Die Verfassungsbeschwerde betrifft den in § 305 AktG geregelten Abfindungsanspruch des außenstehenden Aktionärs im Falle eines so genannten überdauernden Spruchverfahrens.

I.

1. Die im Ausgangsverfahren vom Beschwerdeführer beklagte J... AG ist Rechtsnachfolgerin einer GmbH, die 1993 als herrschendes Unternehmen mit einer Aktiengesellschaft einen Beherrschungs- und Gewinnabführungsvertrag schloss. In dem Unternehmensvertrag verpflichtete sich die Rechtsvorgängerin der Beklagten, auf Verlangen eines außenstehenden Aktionärs der beherrschten Aktiengesellschaft (Minderheitsaktionär) dessen Aktien zu erwerben. Einige Aktionäre leiteten gegen die von den Vertragspartnern des Unternehmensvertrages für den Fall eines solchen Aktienerwerbsverlangens vereinbarte Abfindungshöhe ein gesellschaftsrechtliches Spruchverfahren ein (§ 1 Nr. 1 SpruchG). Dieses endete im September 2005 damit, dass die dem außenstehenden Aktionär zu gewährende Abfindung geringfügig erhöht wurde. Bereits während des laufenden Spruchverfahrens hatte die Beklagte den Unternehmensvertrag gekündigt.

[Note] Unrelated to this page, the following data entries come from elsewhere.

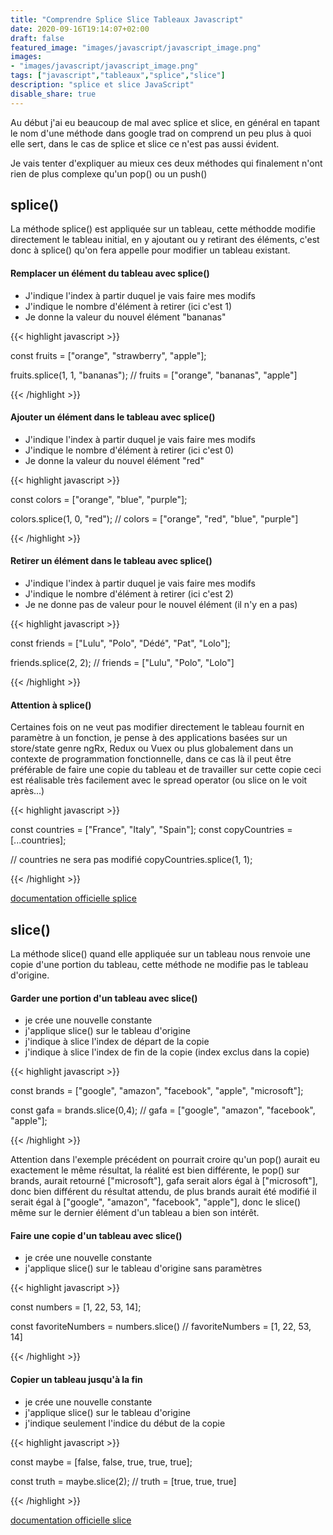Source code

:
 ```yaml
---
title: "Comprendre Splice Slice Tableaux Javascript"
date: 2020-09-16T19:14:07+02:00
draft: false
featured_image: "images/javascript/javascript_image.png"
images: 
- "images/javascript/javascript_image.png"
tags: ["javascript","tableaux","splice","slice"]
description: "splice et slice JavaScript"
disable_share: true
---
```


Au début j'ai eu beaucoup de mal avec splice et slice, en général en tapant le nom d'une méthode dans google trad on comprend un peu plus à quoi elle sert, dans le cas de splice et slice ce n'est pas aussi évident.

Je vais tenter d'expliquer au mieux ces deux méthodes qui finalement n'ont rien de plus complexe qu'un pop() ou un push() 

## splice()
La méthode splice() est appliquée sur un tableau, cette méthodde modifie directement le tableau initial, en y ajoutant ou y retirant des éléments, c'est donc à splice() qu'on fera appelle pour modifier un tableau existant.

#### Remplacer un élément du tableau avec splice()

- J'indique l'index à partir duquel je vais faire mes modifs
- J'indique le nombre d'élément à retirer (ici c'est 1)
- Je donne la valeur du nouvel élément "bananas"

{{< highlight javascript >}}

const fruits = ["orange", "strawberry", "apple"];

fruits.splice(1, 1, "bananas");
// fruits = ["orange", "bananas", "apple"]

{{< /highlight >}}

#### Ajouter un élément dans le tableau avec splice()

- J'indique l'index à partir duquel je vais faire mes modifs
- J'indique le nombre d'élément à retirer (ici c'est 0)
- Je donne la valeur du nouvel élément "red"

{{< highlight javascript >}}

const colors = ["orange", "blue", "purple"];

colors.splice(1, 0, "red");
// colors = ["orange", "red", "blue", "purple"]

{{< /highlight >}}

#### Retirer un élément dans le tableau avec splice()

- J'indique l'index à partir duquel je vais faire mes modifs
- J'indique le nombre d'élément à retirer (ici c'est 2)
- Je ne donne pas de valeur pour le nouvel élément (il n'y en a pas)

{{< highlight javascript >}}

const friends = ["Lulu", "Polo", "Dédé", "Pat", "Lolo"];

friends.splice(2, 2);
// friends = ["Lulu", "Polo", "Lolo"]

{{< /highlight >}}

#### Attention à splice()

Certaines fois on ne veut pas modifier directement le tableau fournit en paramètre à un fonction, je pense à des applications basées sur un store/state genre ngRx, Redux ou Vuex ou plus globalement dans un contexte de programmation fonctionnelle, dans ce cas là il peut être préférable de faire une copie du tableau et de travailler sur cette copie ceci est réalisable très facilement avec le spread operator (ou slice on le voit après...)

{{< highlight javascript >}}

const countries = ["France", "Italy", "Spain"];
const copyCountries = [...countries];

// countries ne sera pas modifié
copyCountries.splice(1, 1);

{{< /highlight >}}

[documentation officielle splice](https://developer.mozilla.org/fr/docs/Web/JavaScript/Reference/Objets_globaux/Array/splice)

## slice()

La méthode slice() quand elle appliquée sur un tableau nous renvoie une copie d'une portion du tableau, cette méthode ne modifie pas le tableau d'origine.

#### Garder une portion d'un tableau avec slice()

- je crée une nouvelle constante
- j'applique slice() sur le tableau d'origine
- j'indique à slice l'index de départ de la copie
- j'indique à slice l'index de fin de la copie (index exclus dans la copie)

{{< highlight javascript >}}

const brands = ["google", "amazon", "facebook", "apple", "microsoft"];

const gafa = brands.slice(0,4);
// gafa = ["google", "amazon", "facebook", "apple"];

{{< /highlight >}}

Attention dans l'exemple précédent on pourrait croire qu'un pop() aurait eu exactement le même résultat, la réalité est bien différente, le pop() sur brands, aurait retourné ["microsoft"], gafa serait alors égal à ["microsoft"], donc bien différent du résultat attendu, de plus brands aurait été modifié il serait égal à ["google", "amazon", "facebook", "apple"], donc le slice() même sur le dernier élément d'un tableau a bien son intérêt.

#### Faire une copie d'un tableau avec slice()

- je crée une nouvelle constante
- j'applique slice() sur le tableau d'origine sans paramètres

{{< highlight javascript >}}

const numbers = [1, 22, 53, 14];

const favoriteNumbers = numbers.slice()
// favoriteNumbers = [1, 22, 53, 14]

{{< /highlight >}}

#### Copier un tableau jusqu'à la fin

- je crée une nouvelle constante
- j'applique slice() sur le tableau d'origine
- j'indique seulement l'indice du début de la copie

{{< highlight javascript >}}

const maybe = [false, false, true, true, true];

const truth = maybe.slice(2);
// truth = [true, true, true]

{{< /highlight >}}

[documentation officielle slice](https://developer.mozilla.org/fr/docs/Web/JavaScript/Reference/Objets_globaux/Array/slice)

Im April 2002, nach Beendigung des Unternehmensvertrages, aber noch vor Abschluss des Spruchverfahrens, forderte der Beschwerdeführer die Beklagte zur Zahlung einer Abfindung nebst Zinsen auf, Zug um Zug gegen Übertragung der von ihm gehaltenen Aktien des ehemals beherrschten Unternehmens. Deren Kurs war seit Anfang 2001 kontinuierlich gesunken und lag mittlerweile deutlich unter dem im Unternehmensvertrag vorgesehenen Abfindungsbetrag. Die Beklagte verweigerte die Erfüllung des geltend gemachten Anspruchs, worauf der Beschwerdeführer Klage erhob.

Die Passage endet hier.